Le cinéma a toujours exercé une influence sur la musique d’Oiseaux Tempête. Souvent assumée, d’ailleurs. Comme sur « Requiem for Tony », une reprise improvisée du thème de Scarface, qui figure sur son deuxième album. Surtout, et au-delà de ces références évidentes — on pourrait aussi citer « Black As Midgnight On A Moonless Night », hommage revendiqué à Twin Peaks —, il y a la force cinématographique du groupe. Cette capacité qu’il a à susciter des images, à suggérer des ambiances et à dessiner des paysages imaginaires est, en revanche, largement involontaire. Comme l’explique Frederic : « Ce n’est pas quelque chose qu’on cherche à tout prix. C’est juste présent dans nos cultures personnelles à chacun, dans nos bagages. » « Quand on joue en studio, on se met pas des images en tête, ajoute Paul, qui a rejoint le groupe en 2017 pour son troisième album. Pour faire la BO de ces images, quoi. C’est plutôt on joue, et puis voilà. ».
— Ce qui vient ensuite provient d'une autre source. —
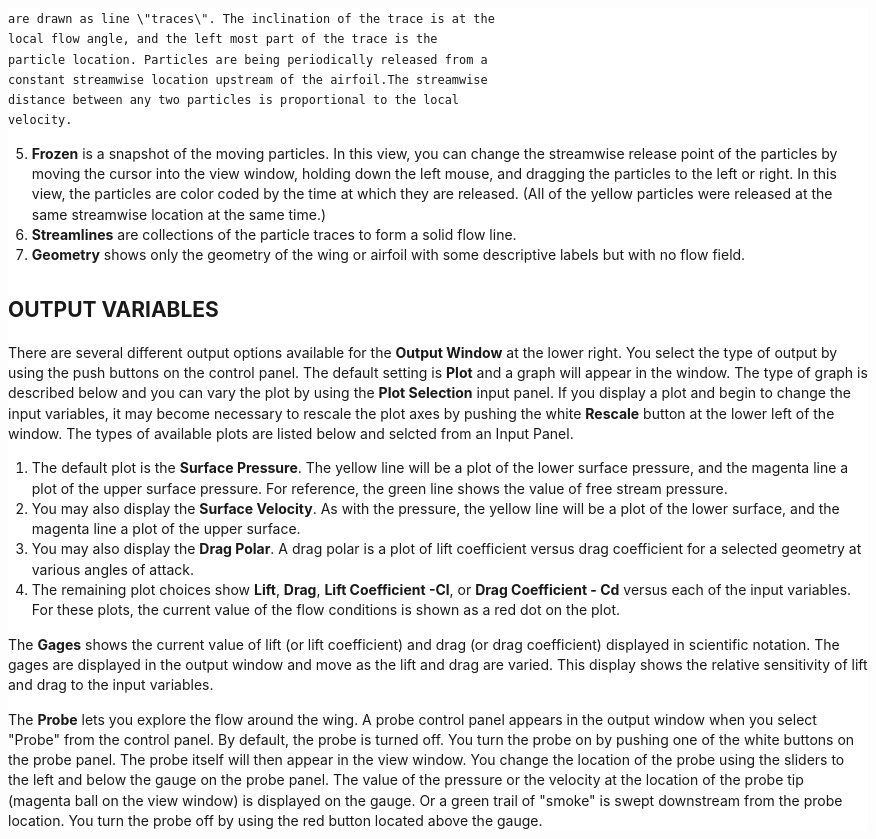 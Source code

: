     are drawn as line \"traces\". The inclination of the trace is at the
    local flow angle, and the left most part of the trace is the
    particle location. Particles are being periodically released from a
    constant streamwise location upstream of the airfoil.The streamwise
    distance between any two particles is proportional to the local
    velocity.
5.  **Frozen** is a snapshot of the moving particles. In this view, you
    can change the streamwise release point of the particles by moving
    the cursor into the view window, holding down the left mouse, and
    dragging the particles to the left or right. In this view, the
    particles are color coded by the time at which they are released.
    (All of the yellow particles were released at the same streamwise
    location at the same time.)
6.  **Streamlines** are collections of the particle traces to form a
    solid flow line.
7.  **Geometry** shows only the geometry of the wing or airfoil with
    some descriptive labels but with no flow field.

## OUTPUT VARIABLES

There are several different output options available for the **Output
Window** at the lower right. You select the type of output by using the
push buttons on the control panel. The default setting is **Plot** and a
graph will appear in the window. The type of graph is described below
and you can vary the plot by using the **Plot Selection** input panel.
If you display a plot and begin to change the input variables, it may
become necessary to rescale the plot axes by pushing the white
**Rescale** button at the lower left of the window. The types of
available plots are listed below and selcted from an Input Panel.

1.  The default plot is the **Surface Pressure**. The yellow line will
    be a plot of the lower surface pressure, and the magenta line a plot
    of the upper surface pressure. For reference, the green line shows
    the value of free stream pressure.
2.  You may also display the **Surface Velocity**. As with the pressure,
    the yellow line will be a plot of the lower surface, and the magenta
    line a plot of the upper surface.
3.  You may also display the **Drag Polar**. A drag polar is a plot of
    lift coefficient versus drag coefficient for a selected geometry at
    various angles of attack.
4.  The remaining plot choices show **Lift**, **Drag**, **Lift
    Coefficient -Cl**, or **Drag Coefficient - Cd** versus each of the
    input variables. For these plots, the current value of the flow
    conditions is shown as a red dot on the plot.

The **Gages** shows the current value of lift (or lift coefficient) and
drag (or drag coefficient) displayed in scientific notation. The gages
are displayed in the output window and move as the lift and drag are
varied. This display shows the relative sensitivity of lift and drag to
the input variables.

The **Probe** lets you explore the flow around the wing. A probe control
panel appears in the output window when you select \"Probe\" from the
control panel. By default, the probe is turned off. You turn the probe
on by pushing one of the white buttons on the probe panel. The probe
itself will then appear in the view window. You change the location of
the probe using the sliders to the left and below the gauge on the probe
panel. The value of the pressure or the velocity at the location of the
probe tip (magenta ball on the view window) is displayed on the gauge.
Or a green trail of \"smoke\" is swept downstream from the probe
location. You turn the probe off by using the red button located above
the gauge.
Pour Sortilège, le groupe improvise face à l’écran. Les images deviennent « quelqu’un avec qui tu joues » (Frederic). Et la musique se transforme en personnage : « Je crois qu’il avait envie de ça, poursuit-il. Que la musique agisse au sein du film, qu’elle soit mutante, qu’elle se métamorphose. Tout le film est autour de ça, d’ailleurs ».

 

OISEAUX-TEMPÊTE & Ala Eddine Slim TLAMESS © Benoit Bel et Frederic D Oberland 02(1)
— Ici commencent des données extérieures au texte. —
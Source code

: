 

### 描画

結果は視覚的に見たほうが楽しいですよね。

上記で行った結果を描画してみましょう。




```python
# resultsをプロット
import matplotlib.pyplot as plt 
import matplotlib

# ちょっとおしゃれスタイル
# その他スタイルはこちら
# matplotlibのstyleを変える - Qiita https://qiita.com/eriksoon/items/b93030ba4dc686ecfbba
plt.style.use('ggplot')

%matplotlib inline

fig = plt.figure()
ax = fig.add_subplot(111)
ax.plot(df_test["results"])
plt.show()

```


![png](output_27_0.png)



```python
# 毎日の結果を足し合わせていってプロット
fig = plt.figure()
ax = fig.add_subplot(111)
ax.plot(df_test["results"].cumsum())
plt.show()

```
Oiseaux-Tempête & Ala Eddine Slim © Benoit Bel et Frederic D. Oberland

Sortilège, une BO

Le film raconte le destin croisé d’un déserteur de l’armée tunisienne et d’une femme enceinte. Pour faire simple. Car rien ne l’est dans ce film qui « prend volontiers la tangente de toute convention narrative, pour s’enfoncer dans un courant de sensations et d’illuminations, et remonter ainsi aux sources d’une pure poésie cinématographique » (Le Monde). Pas mieux.

Il a été présenté à la Quinzaine des Réalisateurs, à Cannes, en juin dernier. Et est sorti au cinéma le 19 février. Cinq jours après sa bande originale. « Au début on n’était pas forcément sûr d’en faire un disque, raconte Frederic. Mais quand on a vu qu’Ala avait mis quasiment 40 minutes de notre musique dans le film, on a commencé à y réfléchir. On pensait même peut-être, comme d’habitude, faire un double album. » Ce disque, le groupe le conçoit comme une image. Une photo de là où il était il y a un an, de ce dont il était capable : « Depuis ça a encore évolué, insiste Frederic. Et Oiseaux-Tempête c’est ça aussi, un groupe qui arrête pas d’évoluer… »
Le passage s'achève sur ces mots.